**What to do**
Copy the result of filtering the entries below for lines that include the string "Monday".

**Extracted records**
※ ※ ※
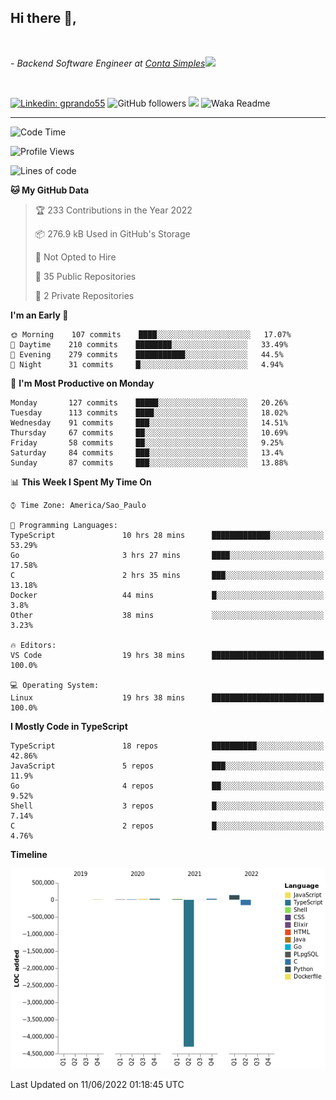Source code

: <h2>Hi there  👋,</h2> </br>

<p><em>- Backend Software Engineer at <a href="https://contasimples.com">Conta Simples</a><img src="https://media.giphy.com/media/WUlplcMpOCEmTGBtBW/giphy.gif" width="30"> 
</em></p></br>


[![Linkedin: gprando55](https://img.shields.io/badge/-gprando55-blue?style=flat-square&logo=Linkedin&logoColor=white&link=https://www.linkedin.com/in/gprando55/)](https://www.linkedin.com/in/gprando55)
![GitHub followers](https://img.shields.io/github/followers/gprando55?label=Follow&style=social)
![](https://visitor-badge.glitch.me/badge?page_id=gprando55.gprando55)
![Waka Readme](https://github.com/gprando55/gprando55/workflows/Waka%20Readme/badge.svg)

---
<!--START_SECTION:waka-->
![Code Time](http://img.shields.io/badge/Code%20Time-0%20secs-blue)

![Profile Views](http://img.shields.io/badge/Profile%20Views-11-blue)

![Lines of code](https://img.shields.io/badge/From%20Hello%20World%20I%27ve%20Written--4%20Million%20lines%20of%20code-blue)

**🐱 My GitHub Data** 

> 🏆 233 Contributions in the Year 2022
 > 
> 📦 276.9 kB Used in GitHub's Storage 
 > 
> 🚫 Not Opted to Hire
 > 
> 📜 35 Public Repositories 
 > 
> 🔑 2 Private Repositories  
 > 
**I'm an Early 🐤** 

```text
🌞 Morning    107 commits    ████░░░░░░░░░░░░░░░░░░░░░   17.07% 
🌆 Daytime    210 commits    ████████░░░░░░░░░░░░░░░░░   33.49% 
🌃 Evening    279 commits    ███████████░░░░░░░░░░░░░░   44.5% 
🌙 Night      31 commits     █░░░░░░░░░░░░░░░░░░░░░░░░   4.94%

```
📅 **I'm Most Productive on Monday** 

```text
Monday       127 commits    █████░░░░░░░░░░░░░░░░░░░░   20.26% 
Tuesday      113 commits    ████░░░░░░░░░░░░░░░░░░░░░   18.02% 
Wednesday    91 commits     ███░░░░░░░░░░░░░░░░░░░░░░   14.51% 
Thursday     67 commits     ██░░░░░░░░░░░░░░░░░░░░░░░   10.69% 
Friday       58 commits     ██░░░░░░░░░░░░░░░░░░░░░░░   9.25% 
Saturday     84 commits     ███░░░░░░░░░░░░░░░░░░░░░░   13.4% 
Sunday       87 commits     ███░░░░░░░░░░░░░░░░░░░░░░   13.88%

```


📊 **This Week I Spent My Time On** 

```text
⌚︎ Time Zone: America/Sao_Paulo

💬 Programming Languages: 
TypeScript               10 hrs 28 mins      █████████████░░░░░░░░░░░░   53.29% 
Go                       3 hrs 27 mins       ████░░░░░░░░░░░░░░░░░░░░░   17.58% 
C                        2 hrs 35 mins       ███░░░░░░░░░░░░░░░░░░░░░░   13.18% 
Docker                   44 mins             █░░░░░░░░░░░░░░░░░░░░░░░░   3.8% 
Other                    38 mins             ░░░░░░░░░░░░░░░░░░░░░░░░░   3.23%

🔥 Editors: 
VS Code                  19 hrs 38 mins      █████████████████████████   100.0%

💻 Operating System: 
Linux                    19 hrs 38 mins      █████████████████████████   100.0%

```

**I Mostly Code in TypeScript** 

```text
TypeScript               18 repos            ██████████░░░░░░░░░░░░░░░   42.86% 
JavaScript               5 repos             ███░░░░░░░░░░░░░░░░░░░░░░   11.9% 
Go                       4 repos             ██░░░░░░░░░░░░░░░░░░░░░░░   9.52% 
Shell                    3 repos             █░░░░░░░░░░░░░░░░░░░░░░░░   7.14% 
C                        2 repos             █░░░░░░░░░░░░░░░░░░░░░░░░   4.76%

```


**Timeline**

![Chart not found](https://raw.githubusercontent.com/gprando55/gprando55/master/charts/bar_graph.png) 


 Last Updated on 11/06/2022 01:18:45 UTC
<!--END_SECTION:waka-->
※ ※ ※
**Task answer**
📅 **I'm Most Productive on Monday** 
Monday       127 commits    █████░░░░░░░░░░░░░░░░░░░░   20.26% 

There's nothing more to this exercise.